# Final Project: Earth Analytics Python Course, Spring 2020
## Steph Shepherd & Lauren Herwehe

Short description of the purpose of the code

In [1]:
# Import libraries
import warnings
from glob import glob
import os

import numpy as np
import numpy.ma as ma
import pandas as pd
import matplotlib.pyplot as plt
from matplotlib.colors import ListedColormap
import geopandas as gpd
from geopandas import GeoDataFrame as gdf
from shapely.geometry import Point, Polygon

import urllib.request

import earthpy as et
import earthpy.spatial as es
import earthpy.plot as ep

from zipfile import ZipFile

# Set working directory
os.chdir(os.path.join(et.io.HOME, 'earth-analytics', 'data'))

### Psuedocode
Overlay projected dam locations and rivers (with additional attributes on degree of regulations) on top of protected areas to identify which and to what degree protected areas are impacted by proposed hydropower dams


1. Get Data from figshare download (all are shapefiles)
    * Ramsar Sites
    * Proposed Dams
2. Open each shapefile
    * check CRS
    * select the desired attributes for each shapefile and export to a new geopandas dataframe
    * fill any NA values
3. Select Sites
    * use a buffer of (5 km?, 10 km?, maybe both) to select all Ramsar sites within the buffer distance from a proposed dam
    * save this as a new geopandas dataframe
4. Calculate stats
    * area of land impacted? (from Ramsar site shapefiles)
    * 
4. Create Deliverables - plots/figures
    * Map of all the sites
    * Bar plot Number of sites per region (continent, country, ???)
    * Map of one or two countries/regions
    * Graph comparing these regions.



In [2]:
os.getcwd()

'/home/jovyan/earth-analytics/data'

In [4]:
#Download Data
#Ramsar Sites
urllib.request.urlretrieve("https://ndownloader.figshare.com/articles/12217679/versions/1", "12217679.zip")

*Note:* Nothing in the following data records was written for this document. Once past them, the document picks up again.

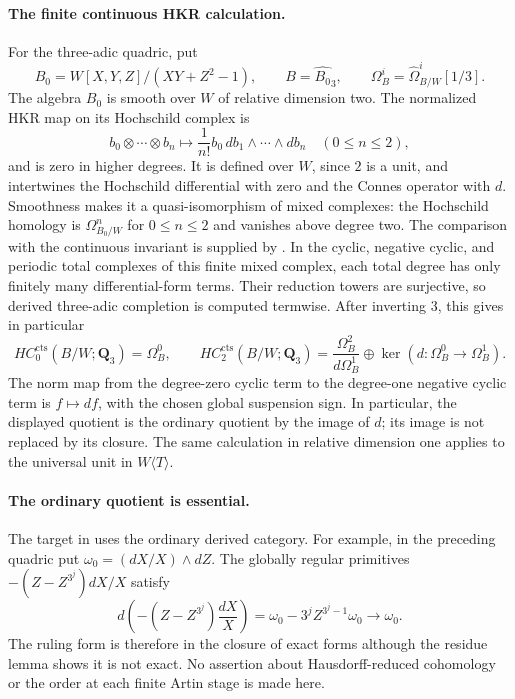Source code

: \documentclass[11pt,a4paper]{article}
\theoremstyle{remark}
\begin{document}
\paragraph{The finite continuous HKR calculation.}
For the three-adic quadric, put
\[
 B_0=W[X,Y,Z]/(XY+Z^2-1),\qquad B=\widehat{B_0}_3,
 \qquad \Omega_B^i=\widehat\Omega^i_{B/W}[1/3].
\]
The algebra $B_0$ is smooth over $W$ of relative dimension two.
The normalized HKR map on its Hochschild complex is
\[
 b_0\otimes\cdots\otimes b_n\longmapsto
 \frac{1}{n!}b_0\,db_1\wedge\cdots\wedge db_n
 \quad(0\le n\le2),
\]
and is zero in higher degrees.  It is defined over $W$, since $2$ is
a unit, and intertwines the Hochschild differential with zero and the
Connes operator with $d$.  Smoothness makes it a quasi-isomorphism of
mixed complexes: the Hochschild homology is $\Omega^n_{B_0/W}$ for
$0\le n\le2$ and vanishes above degree two.
The comparison with the continuous invariant is supplied by
\cite[Proposition~4.2]{AMMN}.  In the cyclic, negative cyclic, and
periodic total complexes of this finite mixed complex, each total
degree has only finitely many differential-form terms.  Their
reduction towers are surjective, so derived three-adic completion is
computed termwise.  After inverting $3$, this gives in particular
\[
 HC^{\mathrm{cts}}_0(B/W;\mathbf Q_3)=\Omega_B^0,
 \qquad
 HC^{\mathrm{cts}}_2(B/W;\mathbf Q_3)
   =\frac{\Omega_B^2}{d\Omega_B^1}
     \oplus\ker(d:\Omega_B^0\to\Omega_B^1).
\]
The norm map from the degree-zero cyclic term to the degree-one
negative cyclic term is $f\mapsto df$, with the chosen global
suspension sign.  In particular, the displayed quotient is the
ordinary quotient by the image of $d$; its image is not replaced by
its closure.  The same calculation in relative dimension one applies
to the universal unit in $W\langle T\rangle$.


\paragraph{The ordinary quotient is essential.}
The target in \cite[Constructions~4.6 and~4.11]{AMMN} uses the
ordinary derived category. For example, in the preceding quadric put
$\omega_0=(dX/X)\wedge dZ$. The globally regular primitives
$-(Z-Z^{3^j})dX/X$ satisfy
\[
 d\!\left(-(Z-Z^{3^j})\frac{dX}{X}\right)
   =\omega_0-3^jZ^{3^j-1}\omega_0\longrightarrow\omega_0.
\]
The ruling form is therefore in the closure of exact forms although
the residue lemma shows it is not exact. No assertion about
Hausdorff-reduced cohomology or the order at each finite Artin stage
is made here.
\end{document}

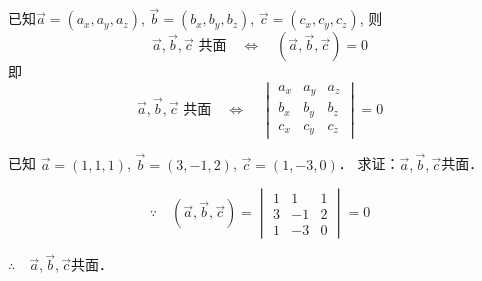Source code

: 已知$\vec{a}=(a_x,a_y,a_z)$, $\vec{b}=(b_x,b_y,b_z)$, $\vec{c}=(c_x,c_y,c_z)$, 则
\[\vec{a}, \vec{b}, \vec{c}\text{ 共面} \quad \Longleftrightarrow \quad  (\vec{a}, \vec{b}, \vec{c})=0\]
即
\[\vec{a}, \vec{b}, \vec{c}\text{ 共面} \quad \Longleftrightarrow \quad \begin{vmatrix}
    a_x&a_y&a_z\\b_x&b_y&b_z\\c_x&c_y&c_z
\end{vmatrix}=0\]

\begin{example}
    已知 $\vec{a}=(1,1,1)$, $\vec{b}=(3,-1,2)$, 
$\vec{c}=(1,-3,0)$．
求证：$\vec{a},\vec{b},\vec{c}$共面．
\end{example}

\begin{solution}
\[\because\quad (\vec{a},\vec{b},\vec{c})=\begin{vmatrix}
    1&1&1\\3&-1&2\\1&-3&0
\end{vmatrix}=0\]

$\therefore\quad \vec{a},\vec{b},\vec{c}$共面．
\end{solution}


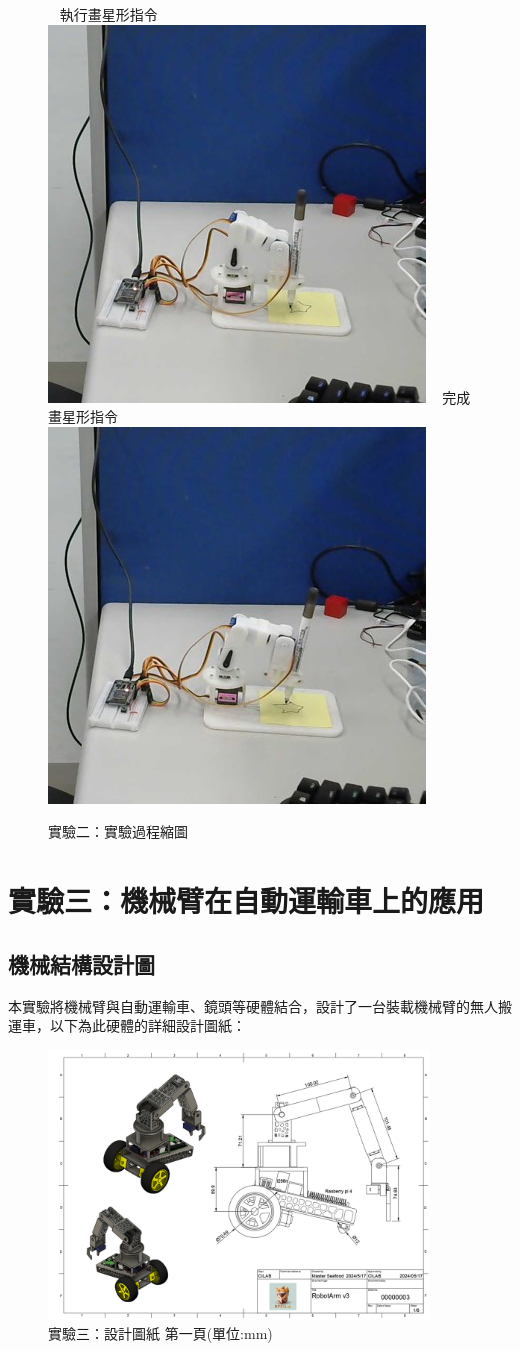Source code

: \documentclass[class=NCU_thesis, crop=false]{standalone}
\begin{document}
\begin{figure}[h]
    ~    
    \subcaptionbox
        {執行畫星形指令
        \label{fig:fig-dataset-contrast-after-adjustment}}
        {\includegraphics[width=0.4\linewidth]{figures/star_0.jpg}}
    ~
    \subcaptionbox
        {完成畫星形指令
        \label{fig:fig-dataset-contrast-after-adjustment}}
        {\includegraphics[width=0.4\linewidth]{figures/star_1.jpg}}   
\caption{實驗二：實驗過程縮圖}
\end{figure}

\section{實驗三：機械臂在自動運輸車上的應用}
\subsection{機械結構設計圖}
本實驗將機械臂與自動運輸車、鏡頭等硬體結合，設計了一台裝載機械臂的無人搬運車，以下為此硬體的詳細設計圖紙：
\begin{figure}[htbp]
    \centering
    \includegraphics[width=0.9\textwidth]{figures/Armv3 (1).PNG}
    \caption{實驗三：設計圖紙 第一頁(單位:mm)}
\end{figure}
\end{document}
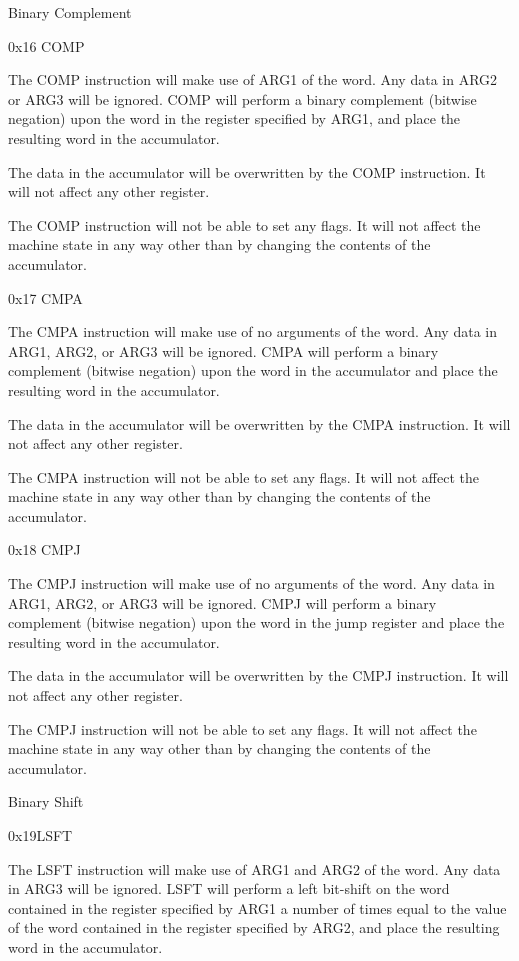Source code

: \documentclass[]{article}
\begin{document}
Binary Complement

0x16 COMP

The COMP instruction will make use of ARG1 of the word. Any data in ARG2
or ARG3 will be ignored. COMP will perform a binary complement (bitwise
negation) upon the word in the register specified by ARG1, and place the
resulting word in the accumulator.~

The data in the accumulator will be overwritten by the COMP instruction.
It will not affect any other register.

The COMP instruction will not be able to set any flags. It will not
affect the machine state in any way other than by changing the contents
of the accumulator.

0x17 CMPA

The CMPA instruction will make use of no arguments of the word. Any data
in ARG1, ARG2, or ARG3 will be ignored. CMPA will perform a binary
complement (bitwise negation) upon the word in the accumulator and place
the resulting word in the accumulator.

The data in the accumulator will be overwritten by the CMPA instruction.
It will not affect any other register.

The CMPA instruction will not be able to set any flags. It will not
affect the machine state in any way other than by changing the contents
of the accumulator.

0x18 CMPJ

The CMPJ instruction will make use of no arguments of the word. Any data
in ARG1, ARG2, or ARG3 will be ignored. CMPJ will perform a binary
complement (bitwise negation) upon the word in the jump register and
place the resulting word in the accumulator.

The data in the accumulator will be overwritten by the CMPJ instruction.
It will not affect any other register.

The CMPJ instruction will not be able to set any flags. It will not
affect the machine state in any way other than by changing the contents
of the accumulator.

Binary Shift

0x19LSFT

The LSFT instruction will make use of ARG1 and ARG2 of the word. Any
data in ARG3 will be ignored. LSFT will perform a left bit-shift on the
word contained in the register specified by ARG1 a number of times equal
to the value of the word contained in the register specified by ARG2,
and place the resulting word in the accumulator.
\end{document}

#et.data.get_data(url='https://ndownloader.figshare.com/articles/12217679/versions/1')

with ZipFile('12217679.zip', 'r') as zipObj:
    zipObj.extractall("ramsar")

#Future dams
#urllib.request.urlretrieve("https://ndownloader.figshare.com/files/22486157", "22486157.zip")

et.data.get_data(url="https://ndownloader.figshare.com/files/22486157")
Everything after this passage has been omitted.